▶ The input
= Beginning of Section =
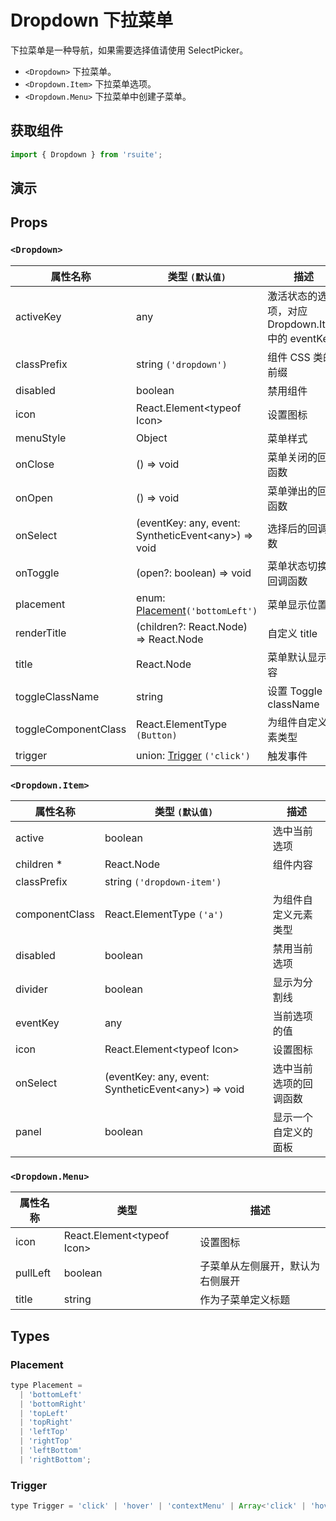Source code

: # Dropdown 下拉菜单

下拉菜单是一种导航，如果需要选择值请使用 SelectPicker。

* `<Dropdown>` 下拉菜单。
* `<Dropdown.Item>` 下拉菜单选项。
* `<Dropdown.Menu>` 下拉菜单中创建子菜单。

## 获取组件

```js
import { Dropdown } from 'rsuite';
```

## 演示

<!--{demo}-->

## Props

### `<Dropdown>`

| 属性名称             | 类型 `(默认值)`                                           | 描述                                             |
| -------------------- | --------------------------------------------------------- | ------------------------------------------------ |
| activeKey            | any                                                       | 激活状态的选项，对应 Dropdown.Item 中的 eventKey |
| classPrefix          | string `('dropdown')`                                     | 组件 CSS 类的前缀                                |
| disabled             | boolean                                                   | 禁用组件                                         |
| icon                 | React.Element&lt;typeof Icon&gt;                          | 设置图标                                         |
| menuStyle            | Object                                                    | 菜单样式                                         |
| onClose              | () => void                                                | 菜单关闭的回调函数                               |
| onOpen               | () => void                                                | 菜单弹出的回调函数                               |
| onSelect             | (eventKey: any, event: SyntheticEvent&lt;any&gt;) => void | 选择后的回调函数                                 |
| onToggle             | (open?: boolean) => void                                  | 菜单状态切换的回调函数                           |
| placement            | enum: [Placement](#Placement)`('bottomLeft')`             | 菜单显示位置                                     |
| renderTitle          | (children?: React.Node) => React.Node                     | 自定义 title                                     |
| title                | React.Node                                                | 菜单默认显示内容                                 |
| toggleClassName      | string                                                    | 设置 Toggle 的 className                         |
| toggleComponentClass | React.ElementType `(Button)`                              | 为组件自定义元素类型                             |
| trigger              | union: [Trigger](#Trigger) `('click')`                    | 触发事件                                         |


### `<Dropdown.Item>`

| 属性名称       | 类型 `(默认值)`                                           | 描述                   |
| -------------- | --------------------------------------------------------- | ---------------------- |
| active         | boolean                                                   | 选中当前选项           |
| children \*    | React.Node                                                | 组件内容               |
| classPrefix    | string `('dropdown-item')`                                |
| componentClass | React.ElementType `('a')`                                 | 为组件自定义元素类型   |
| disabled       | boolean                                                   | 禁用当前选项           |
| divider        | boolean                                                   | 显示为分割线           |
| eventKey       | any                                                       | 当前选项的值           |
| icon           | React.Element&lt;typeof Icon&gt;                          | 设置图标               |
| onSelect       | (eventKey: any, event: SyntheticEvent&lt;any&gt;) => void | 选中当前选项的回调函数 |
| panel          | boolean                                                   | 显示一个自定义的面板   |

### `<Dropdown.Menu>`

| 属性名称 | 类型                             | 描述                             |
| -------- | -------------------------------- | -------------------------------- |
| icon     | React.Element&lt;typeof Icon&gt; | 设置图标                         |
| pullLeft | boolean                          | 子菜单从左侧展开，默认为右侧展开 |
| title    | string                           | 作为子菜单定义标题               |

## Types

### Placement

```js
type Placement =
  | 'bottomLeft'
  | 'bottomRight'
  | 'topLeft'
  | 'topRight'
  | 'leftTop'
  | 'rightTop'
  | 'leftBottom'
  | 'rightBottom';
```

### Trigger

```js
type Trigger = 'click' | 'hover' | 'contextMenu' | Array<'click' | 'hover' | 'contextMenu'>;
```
= End of Section =
= Beginning of Section =
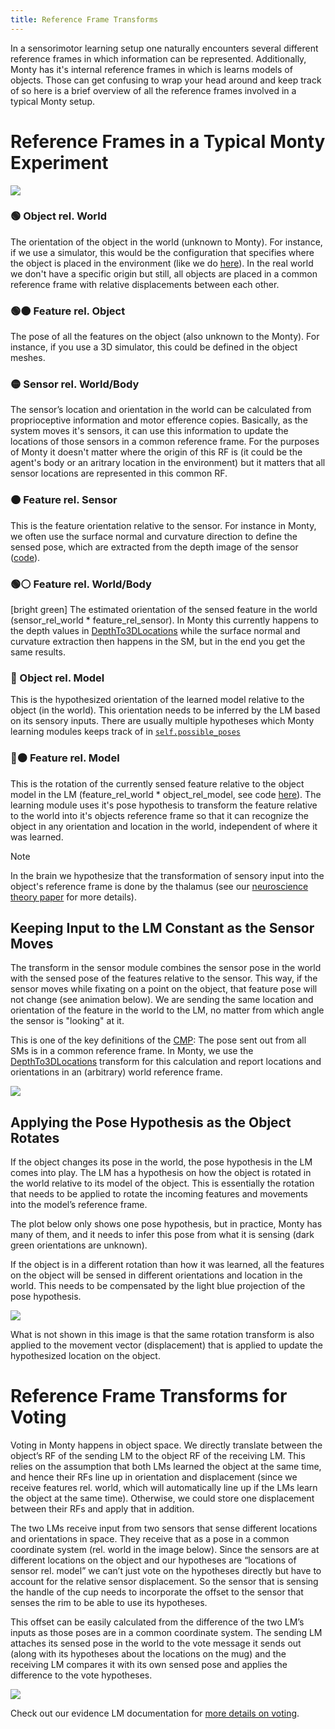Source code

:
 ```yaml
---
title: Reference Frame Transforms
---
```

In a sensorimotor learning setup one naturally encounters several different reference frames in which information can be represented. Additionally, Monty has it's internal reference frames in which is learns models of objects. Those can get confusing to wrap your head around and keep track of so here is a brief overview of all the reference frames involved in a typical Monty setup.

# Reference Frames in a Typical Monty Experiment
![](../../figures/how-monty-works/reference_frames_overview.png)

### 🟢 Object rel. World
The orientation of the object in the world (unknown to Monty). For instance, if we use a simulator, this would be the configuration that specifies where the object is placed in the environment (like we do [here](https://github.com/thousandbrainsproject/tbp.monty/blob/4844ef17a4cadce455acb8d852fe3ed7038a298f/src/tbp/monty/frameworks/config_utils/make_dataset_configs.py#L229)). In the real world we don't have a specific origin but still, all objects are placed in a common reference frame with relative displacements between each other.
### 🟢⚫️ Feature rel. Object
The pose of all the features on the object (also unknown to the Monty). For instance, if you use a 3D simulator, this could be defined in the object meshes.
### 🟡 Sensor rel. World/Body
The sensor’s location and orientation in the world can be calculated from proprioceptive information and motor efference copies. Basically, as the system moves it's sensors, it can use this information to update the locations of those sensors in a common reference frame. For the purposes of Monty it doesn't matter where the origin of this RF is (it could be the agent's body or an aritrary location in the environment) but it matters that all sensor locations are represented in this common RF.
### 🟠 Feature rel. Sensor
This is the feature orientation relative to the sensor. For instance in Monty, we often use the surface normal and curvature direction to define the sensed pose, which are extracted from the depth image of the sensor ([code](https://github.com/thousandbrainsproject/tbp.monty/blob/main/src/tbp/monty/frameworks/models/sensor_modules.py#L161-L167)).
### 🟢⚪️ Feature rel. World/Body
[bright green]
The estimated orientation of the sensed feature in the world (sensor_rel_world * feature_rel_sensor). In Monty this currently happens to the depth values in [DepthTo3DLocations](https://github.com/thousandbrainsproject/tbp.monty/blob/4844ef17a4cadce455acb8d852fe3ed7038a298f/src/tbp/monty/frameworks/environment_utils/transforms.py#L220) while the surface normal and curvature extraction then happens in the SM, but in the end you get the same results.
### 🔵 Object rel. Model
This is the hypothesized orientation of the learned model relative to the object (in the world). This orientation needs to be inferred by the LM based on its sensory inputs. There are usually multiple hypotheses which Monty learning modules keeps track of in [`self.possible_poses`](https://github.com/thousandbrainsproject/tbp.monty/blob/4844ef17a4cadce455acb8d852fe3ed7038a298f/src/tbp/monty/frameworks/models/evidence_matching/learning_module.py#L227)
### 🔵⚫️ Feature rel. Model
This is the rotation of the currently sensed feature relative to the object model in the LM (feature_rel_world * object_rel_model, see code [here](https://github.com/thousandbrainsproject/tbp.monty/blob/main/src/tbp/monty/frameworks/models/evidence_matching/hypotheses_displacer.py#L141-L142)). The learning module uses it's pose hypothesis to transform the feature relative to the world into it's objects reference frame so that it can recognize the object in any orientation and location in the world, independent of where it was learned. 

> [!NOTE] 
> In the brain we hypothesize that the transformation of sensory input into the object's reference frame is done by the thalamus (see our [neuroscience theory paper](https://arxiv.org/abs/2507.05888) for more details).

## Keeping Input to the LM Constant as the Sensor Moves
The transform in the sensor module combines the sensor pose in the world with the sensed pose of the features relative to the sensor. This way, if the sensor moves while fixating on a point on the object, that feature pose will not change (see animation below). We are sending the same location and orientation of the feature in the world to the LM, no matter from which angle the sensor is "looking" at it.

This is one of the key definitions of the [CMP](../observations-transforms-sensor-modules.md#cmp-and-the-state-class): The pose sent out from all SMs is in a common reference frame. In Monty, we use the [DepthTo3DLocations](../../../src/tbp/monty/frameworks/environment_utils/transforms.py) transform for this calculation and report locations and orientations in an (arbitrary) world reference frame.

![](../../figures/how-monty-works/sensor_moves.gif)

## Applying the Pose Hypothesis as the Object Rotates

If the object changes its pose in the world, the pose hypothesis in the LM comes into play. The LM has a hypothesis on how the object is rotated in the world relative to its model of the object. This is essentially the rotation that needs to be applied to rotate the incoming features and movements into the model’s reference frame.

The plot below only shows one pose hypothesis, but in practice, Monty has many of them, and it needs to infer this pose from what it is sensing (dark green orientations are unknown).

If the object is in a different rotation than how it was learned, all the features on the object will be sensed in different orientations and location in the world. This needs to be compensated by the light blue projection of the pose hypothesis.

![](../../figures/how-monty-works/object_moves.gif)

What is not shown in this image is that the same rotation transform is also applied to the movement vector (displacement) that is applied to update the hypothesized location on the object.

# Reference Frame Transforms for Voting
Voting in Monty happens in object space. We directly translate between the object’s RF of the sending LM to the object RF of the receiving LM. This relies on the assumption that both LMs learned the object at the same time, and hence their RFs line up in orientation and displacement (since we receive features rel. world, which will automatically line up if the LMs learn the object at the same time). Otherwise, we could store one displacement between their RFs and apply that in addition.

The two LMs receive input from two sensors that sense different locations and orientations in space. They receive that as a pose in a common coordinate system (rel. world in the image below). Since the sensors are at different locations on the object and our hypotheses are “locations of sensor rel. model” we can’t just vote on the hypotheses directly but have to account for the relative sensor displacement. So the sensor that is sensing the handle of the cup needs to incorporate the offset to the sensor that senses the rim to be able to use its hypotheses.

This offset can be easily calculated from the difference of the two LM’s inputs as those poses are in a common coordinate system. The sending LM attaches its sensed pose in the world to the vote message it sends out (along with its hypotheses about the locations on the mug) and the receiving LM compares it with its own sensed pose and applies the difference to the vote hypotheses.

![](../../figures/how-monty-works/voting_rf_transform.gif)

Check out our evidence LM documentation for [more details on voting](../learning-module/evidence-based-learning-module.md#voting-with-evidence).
= End of Section =
▶ What to produce
Go through the listing above and return each line that includes the word "Node".

▶ Task answer
| renderTitle          | (children?: React.Node) => React.Node                     | 自定义 title                                     |
| title                | React.Node                                                | 菜单默认显示内容                                 |
| children \*    | React.Node                                                | 组件内容               |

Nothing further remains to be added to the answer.